== Segment start ==
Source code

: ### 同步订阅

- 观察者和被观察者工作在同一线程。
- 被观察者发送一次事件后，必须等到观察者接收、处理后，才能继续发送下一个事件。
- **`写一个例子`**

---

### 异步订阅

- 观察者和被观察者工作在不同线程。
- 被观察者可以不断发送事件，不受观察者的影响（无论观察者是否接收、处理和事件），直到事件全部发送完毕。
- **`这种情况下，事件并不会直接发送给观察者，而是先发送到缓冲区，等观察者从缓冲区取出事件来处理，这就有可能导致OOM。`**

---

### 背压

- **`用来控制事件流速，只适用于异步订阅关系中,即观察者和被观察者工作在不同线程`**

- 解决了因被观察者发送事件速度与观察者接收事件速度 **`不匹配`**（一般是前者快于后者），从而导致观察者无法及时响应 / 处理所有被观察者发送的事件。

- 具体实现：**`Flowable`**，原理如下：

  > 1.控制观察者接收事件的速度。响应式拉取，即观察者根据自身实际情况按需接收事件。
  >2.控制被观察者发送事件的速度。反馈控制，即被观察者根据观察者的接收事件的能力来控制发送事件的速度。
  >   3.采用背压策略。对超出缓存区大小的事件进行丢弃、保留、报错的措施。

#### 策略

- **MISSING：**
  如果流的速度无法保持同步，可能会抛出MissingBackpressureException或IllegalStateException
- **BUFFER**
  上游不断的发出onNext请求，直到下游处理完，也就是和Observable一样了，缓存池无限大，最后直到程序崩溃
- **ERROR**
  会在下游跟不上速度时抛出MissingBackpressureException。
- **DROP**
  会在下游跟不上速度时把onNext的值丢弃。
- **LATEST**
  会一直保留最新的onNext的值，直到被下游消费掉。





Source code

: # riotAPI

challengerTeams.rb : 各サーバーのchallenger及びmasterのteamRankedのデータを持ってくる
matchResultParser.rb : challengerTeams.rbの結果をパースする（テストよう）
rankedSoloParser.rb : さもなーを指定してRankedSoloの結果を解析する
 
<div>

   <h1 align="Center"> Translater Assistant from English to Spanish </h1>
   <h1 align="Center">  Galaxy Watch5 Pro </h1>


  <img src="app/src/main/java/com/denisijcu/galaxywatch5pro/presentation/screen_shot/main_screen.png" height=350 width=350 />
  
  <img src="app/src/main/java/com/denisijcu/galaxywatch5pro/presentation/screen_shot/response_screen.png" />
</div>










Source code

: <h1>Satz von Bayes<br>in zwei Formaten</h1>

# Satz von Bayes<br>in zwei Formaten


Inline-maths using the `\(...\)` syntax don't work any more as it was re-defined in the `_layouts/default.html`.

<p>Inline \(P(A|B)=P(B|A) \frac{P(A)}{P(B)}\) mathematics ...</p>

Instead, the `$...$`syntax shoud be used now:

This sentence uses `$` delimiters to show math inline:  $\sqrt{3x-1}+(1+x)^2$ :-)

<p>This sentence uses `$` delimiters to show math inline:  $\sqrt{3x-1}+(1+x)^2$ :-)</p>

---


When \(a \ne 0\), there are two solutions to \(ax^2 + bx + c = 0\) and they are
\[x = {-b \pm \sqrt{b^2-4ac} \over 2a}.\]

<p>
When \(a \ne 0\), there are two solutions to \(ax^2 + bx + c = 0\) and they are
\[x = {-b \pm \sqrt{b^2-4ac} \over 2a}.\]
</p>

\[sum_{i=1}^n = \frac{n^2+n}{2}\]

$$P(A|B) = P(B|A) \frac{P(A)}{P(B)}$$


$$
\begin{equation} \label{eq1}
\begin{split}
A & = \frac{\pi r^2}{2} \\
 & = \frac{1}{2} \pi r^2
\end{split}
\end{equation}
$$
== Segment end ==
**Task description**
Going line by line, repeat the whole listing exactly.

**Answer to this exercise**
Source code

: ### 同步订阅

- 观察者和被观察者工作在同一线程。
- 被观察者发送一次事件后，必须等到观察者接收、处理后，才能继续发送下一个事件。
- **`写一个例子`**

---

### 异步订阅

- 观察者和被观察者工作在不同线程。
- 被观察者可以不断发送事件，不受观察者的影响（无论观察者是否接收、处理和事件），直到事件全部发送完毕。
- **`这种情况下，事件并不会直接发送给观察者，而是先发送到缓冲区，等观察者从缓冲区取出事件来处理，这就有可能导致OOM。`**

---

### 背压

- **`用来控制事件流速，只适用于异步订阅关系中,即观察者和被观察者工作在不同线程`**

- 解决了因被观察者发送事件速度与观察者接收事件速度 **`不匹配`**（一般是前者快于后者），从而导致观察者无法及时响应 / 处理所有被观察者发送的事件。

- 具体实现：**`Flowable`**，原理如下：

  > 1.控制观察者接收事件的速度。响应式拉取，即观察者根据自身实际情况按需接收事件。
  >2.控制被观察者发送事件的速度。反馈控制，即被观察者根据观察者的接收事件的能力来控制发送事件的速度。
  >   3.采用背压策略。对超出缓存区大小的事件进行丢弃、保留、报错的措施。

#### 策略

- **MISSING：**
  如果流的速度无法保持同步，可能会抛出MissingBackpressureException或IllegalStateException
- **BUFFER**
  上游不断的发出onNext请求，直到下游处理完，也就是和Observable一样了，缓存池无限大，最后直到程序崩溃
- **ERROR**
  会在下游跟不上速度时抛出MissingBackpressureException。
- **DROP**
  会在下游跟不上速度时把onNext的值丢弃。
- **LATEST**
  会一直保留最新的onNext的值，直到被下游消费掉。





Source code

: # riotAPI

challengerTeams.rb : 各サーバーのchallenger及びmasterのteamRankedのデータを持ってくる
matchResultParser.rb : challengerTeams.rbの結果をパースする（テストよう）
rankedSoloParser.rb : さもなーを指定してRankedSoloの結果を解析する
 
<div>

   <h1 align="Center"> Translater Assistant from English to Spanish </h1>
   <h1 align="Center">  Galaxy Watch5 Pro </h1>


  <img src="app/src/main/java/com/denisijcu/galaxywatch5pro/presentation/screen_shot/main_screen.png" height=350 width=350 />
  
  <img src="app/src/main/java/com/denisijcu/galaxywatch5pro/presentation/screen_shot/response_screen.png" />
</div>










Source code

: <h1>Satz von Bayes<br>in zwei Formaten</h1>

# Satz von Bayes<br>in zwei Formaten


Inline-maths using the `\(...\)` syntax don't work any more as it was re-defined in the `_layouts/default.html`.

<p>Inline \(P(A|B)=P(B|A) \frac{P(A)}{P(B)}\) mathematics ...</p>

Instead, the `$...$`syntax shoud be used now:

This sentence uses `$` delimiters to show math inline:  $\sqrt{3x-1}+(1+x)^2$ :-)

<p>This sentence uses `$` delimiters to show math inline:  $\sqrt{3x-1}+(1+x)^2$ :-)</p>

---


When \(a \ne 0\), there are two solutions to \(ax^2 + bx + c = 0\) and they are
\[x = {-b \pm \sqrt{b^2-4ac} \over 2a}.\]

<p>
When \(a \ne 0\), there are two solutions to \(ax^2 + bx + c = 0\) and they are
\[x = {-b \pm \sqrt{b^2-4ac} \over 2a}.\]
</p>

\[sum_{i=1}^n = \frac{n^2+n}{2}\]

$$P(A|B) = P(B|A) \frac{P(A)}{P(B)}$$


$$
\begin{equation} \label{eq1}
\begin{split}
A & = \frac{\pi r^2}{2} \\
 & = \frac{1}{2} \pi r^2
\end{split}
\end{equation}
$$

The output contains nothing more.